=== INSTRUCTIONS TO FOLLOW ===
Would you write out the entries that follow word for word, omitting any images?

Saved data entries
[Start of section]
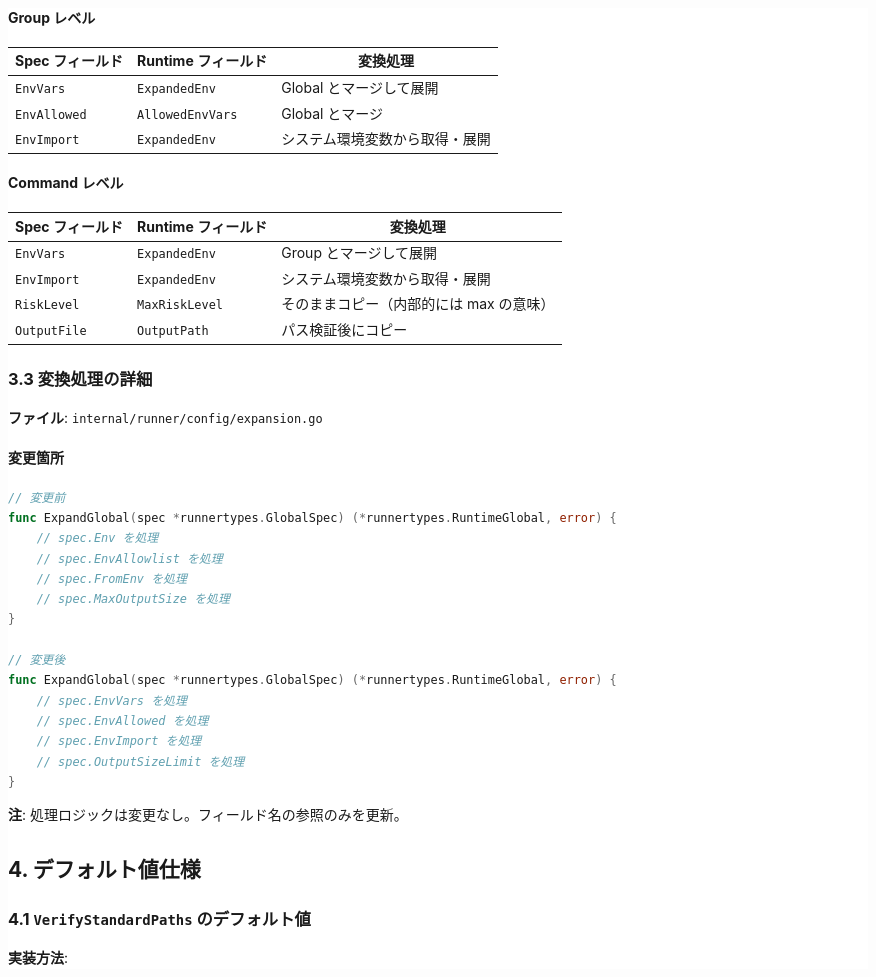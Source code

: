 #### Group レベル

| Spec フィールド | Runtime フィールド | 変換処理 |
|----------------|-------------------|---------|
| `EnvVars` | `ExpandedEnv` | Global とマージして展開 |
| `EnvAllowed` | `AllowedEnvVars` | Global とマージ |
| `EnvImport` | `ExpandedEnv` | システム環境変数から取得・展開 |

#### Command レベル

| Spec フィールド | Runtime フィールド | 変換処理 |
|----------------|-------------------|---------|
| `EnvVars` | `ExpandedEnv` | Group とマージして展開 |
| `EnvImport` | `ExpandedEnv` | システム環境変数から取得・展開 |
| `RiskLevel` | `MaxRiskLevel` | そのままコピー（内部的には max の意味） |
| `OutputFile` | `OutputPath` | パス検証後にコピー |

### 3.3 変換処理の詳細

**ファイル**: `internal/runner/config/expansion.go`

#### 変更箇所

```go
// 変更前
func ExpandGlobal(spec *runnertypes.GlobalSpec) (*runnertypes.RuntimeGlobal, error) {
    // spec.Env を処理
    // spec.EnvAllowlist を処理
    // spec.FromEnv を処理
    // spec.MaxOutputSize を処理
}

// 変更後
func ExpandGlobal(spec *runnertypes.GlobalSpec) (*runnertypes.RuntimeGlobal, error) {
    // spec.EnvVars を処理
    // spec.EnvAllowed を処理
    // spec.EnvImport を処理
    // spec.OutputSizeLimit を処理
}
```

**注**: 処理ロジックは変更なし。フィールド名の参照のみを更新。

## 4. デフォルト値仕様

### 4.1 `VerifyStandardPaths` のデフォルト値

**実装方法**:
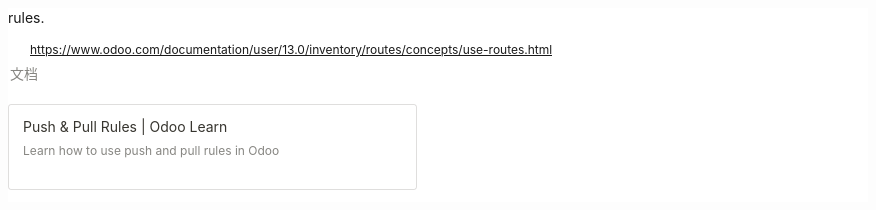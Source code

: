 rules.</div><div style="display: flex; margin-top: 6px;"><img src="/image/https%3A%2F%2Fwww.odoo.com%2Ffavicon.ico?table=block&amp;id=6d93c9b9-1c41-4653-9bde-397579046d6d&amp;cache=v2" style="width: 16px; height: 16px; min-width: 16px; margin-right: 6px;"><div style="font-size: 12px; line-height: 16px; color: rgb(55, 53, 47); white-space: nowrap; overflow: hidden; text-overflow: ellipsis;">https://www.odoo.com/documentation/user/13.0/inventory/routes/concepts/use-routes.html</div></div></div><div style="flex: 1 1 180px; display: block; position: relative;"><div style="position: absolute; top: 0px; left: 0px; right: 0px; bottom: 0px;"><div style="width: 100%; height: 100%;"><img src="/image/https%3A%2F%2Fwww.odoo.com%2Fdocumentation%2Fuser%2F13.0%2F_images%2Fexample-preconfigured-warehouse.png?table=block&amp;id=6d93c9b9-1c41-4653-9bde-397579046d6d&amp;width=500&amp;cache=v2" style="display: block; object-fit: cover; border-radius: 1px; width: 100%; height: 100%;"></div></div></div></div></a></div><div contenteditable="false" spellcheck="true" placeholder="Write a caption…" data-root="true" style="max-width: 100%; width: 100%; white-space: pre-wrap; word-break: break-word; caret-color: rgb(55, 53, 47); font-size: 14px; line-height: 1.4; color: rgba(55, 53, 47, 0.6); padding-top: 6px; padding-bottom: 6px; padding-left: 2px;">文档</div></div></div></div></div><div style="position: relative; width: 46px; flex-grow: 0; flex-shrink: 0; transition: opacity 200ms ease-out 0s; opacity: 0;"></div><div style="padding-top: 12px; padding-bottom: 12px; flex-grow: 0; flex-shrink: 0; width: calc((100% - 46px) * 0.5);"><div data-block-id="f0214d18-38d9-499e-a1fe-09fbb0e40fe7" class="notion-selectable notion-column-block" style="display: flex; flex-direction: column;"><div data-block-id="eb47eadd-63cb-489e-98b3-30e2e2ab0a6a" class="notion-selectable notion-bookmark-block" style="width: 100%; max-width: 100%; margin-top: 2px; margin-bottom: 0px;"><div><div style="display: flex;"><a target="_blank" rel="noopener noreferrer" href="https://www.odoo.com/zh_CN/slides/slide/push-pull-rules-1024?fullscreen=1" style="display: block; color: inherit; text-decoration: none; flex-grow: 1; min-width: 0px;"><div role="button" tabindex="0" style="user-select: none; transition: background 120ms ease-in 0s; cursor: pointer; width: 100%; display: flex; flex-wrap: wrap-reverse; align-items: stretch; text-align: left; overflow: hidden; border: 1px solid rgba(55, 53, 47, 0.16); border-radius: 3px; position: relative; color: inherit; fill: inherit;"><div style="flex: 4 1 180px; padding: 12px 14px 14px; overflow: hidden; text-align: left;"><div style="font-size: 14px; line-height: 20px; color: rgb(55, 53, 47); white-space: nowrap; overflow: hidden; text-overflow: ellipsis; min-height: 24px; margin-bottom: 2px;">Push &amp; Pull Rules | Odoo Learn</div><div style="font-size: 12px; line-height: 16px; color: rgba(55, 53, 47, 0.6); height: 32px; overflow: hidden;">Learn how to use push and pull rules in Odoo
[End of section]
=== EXERCISE OUTPUT ===
Source code

: #### Group レベル

| Spec フィールド | Runtime フィールド | 変換処理 |
|----------------|-------------------|---------|
| `EnvVars` | `ExpandedEnv` | Global とマージして展開 |
| `EnvAllowed` | `AllowedEnvVars` | Global とマージ |
| `EnvImport` | `ExpandedEnv` | システム環境変数から取得・展開 |

#### Command レベル

| Spec フィールド | Runtime フィールド | 変換処理 |
|----------------|-------------------|---------|
| `EnvVars` | `ExpandedEnv` | Group とマージして展開 |
| `EnvImport` | `ExpandedEnv` | システム環境変数から取得・展開 |
| `RiskLevel` | `MaxRiskLevel` | そのままコピー（内部的には max の意味） |
| `OutputFile` | `OutputPath` | パス検証後にコピー |

### 3.3 変換処理の詳細

**ファイル**: `internal/runner/config/expansion.go`

#### 変更箇所

```go
// 変更前
func ExpandGlobal(spec *runnertypes.GlobalSpec) (*runnertypes.RuntimeGlobal, error) {
    // spec.Env を処理
    // spec.EnvAllowlist を処理
    // spec.FromEnv を処理
    // spec.MaxOutputSize を処理
}

// 変更後
func ExpandGlobal(spec *runnertypes.GlobalSpec) (*runnertypes.RuntimeGlobal, error) {
    // spec.EnvVars を処理
    // spec.EnvAllowed を処理
    // spec.EnvImport を処理
    // spec.OutputSizeLimit を処理
}
```

**注**: 処理ロジックは変更なし。フィールド名の参照のみを更新。

## 4. デフォルト値仕様

### 4.1 `VerifyStandardPaths` のデフォルト値

**実装方法**:
Source code

: rules.</div><div style="display: flex; margin-top: 6px;"><img src="/image/https%3A%2F%2Fwww.odoo.com%2Ffavicon.ico?table=block&amp;id=6d93c9b9-1c41-4653-9bde-397579046d6d&amp;cache=v2" style="width: 16px; height: 16px; min-width: 16px; margin-right: 6px;"><div style="font-size: 12px; line-height: 16px; color: rgb(55, 53, 47); white-space: nowrap; overflow: hidden; text-overflow: ellipsis;">https://www.odoo.com/documentation/user/13.0/inventory/routes/concepts/use-routes.html</div></div></div><div style="flex: 1 1 180px; display: block; position: relative;"><div style="position: absolute; top: 0px; left: 0px; right: 0px; bottom: 0px;"><div style="width: 100%; height: 100%;"><img src="/image/https%3A%2F%2Fwww.odoo.com%2Fdocumentation%2Fuser%2F13.0%2F_images%2Fexample-preconfigured-warehouse.png?table=block&amp;id=6d93c9b9-1c41-4653-9bde-397579046d6d&amp;width=500&amp;cache=v2" style="display: block; object-fit: cover; border-radius: 1px; width: 100%; height: 100%;"></div></div></div></div></a></div><div contenteditable="false" spellcheck="true" placeholder="Write a caption…" data-root="true" style="max-width: 100%; width: 100%; white-space: pre-wrap; word-break: break-word; caret-color: rgb(55, 53, 47); font-size: 14px; line-height: 1.4; color: rgba(55, 53, 47, 0.6); padding-top: 6px; padding-bottom: 6px; padding-left: 2px;">文档</div></div></div></div></div><div style="position: relative; width: 46px; flex-grow: 0; flex-shrink: 0; transition: opacity 200ms ease-out 0s; opacity: 0;"></div><div style="padding-top: 12px; padding-bottom: 12px; flex-grow: 0; flex-shrink: 0; width: calc((100% - 46px) * 0.5);"><div data-block-id="f0214d18-38d9-499e-a1fe-09fbb0e40fe7" class="notion-selectable notion-column-block" style="display: flex; flex-direction: column;"><div data-block-id="eb47eadd-63cb-489e-98b3-30e2e2ab0a6a" class="notion-selectable notion-bookmark-block" style="width: 100%; max-width: 100%; margin-top: 2px; margin-bottom: 0px;"><div><div style="display: flex;"><a target="_blank" rel="noopener noreferrer" href="https://www.odoo.com/zh_CN/slides/slide/push-pull-rules-1024?fullscreen=1" style="display: block; color: inherit; text-decoration: none; flex-grow: 1; min-width: 0px;"><div role="button" tabindex="0" style="user-select: none; transition: background 120ms ease-in 0s; cursor: pointer; width: 100%; display: flex; flex-wrap: wrap-reverse; align-items: stretch; text-align: left; overflow: hidden; border: 1px solid rgba(55, 53, 47, 0.16); border-radius: 3px; position: relative; color: inherit; fill: inherit;"><div style="flex: 4 1 180px; padding: 12px 14px 14px; overflow: hidden; text-align: left;"><div style="font-size: 14px; line-height: 20px; color: rgb(55, 53, 47); white-space: nowrap; overflow: hidden; text-overflow: ellipsis; min-height: 24px; margin-bottom: 2px;">Push &amp; Pull Rules | Odoo Learn</div><div style="font-size: 12px; line-height: 16px; color: rgba(55, 53, 47, 0.6); height: 32px; overflow: hidden;">Learn how to use push and pull rules in Odoo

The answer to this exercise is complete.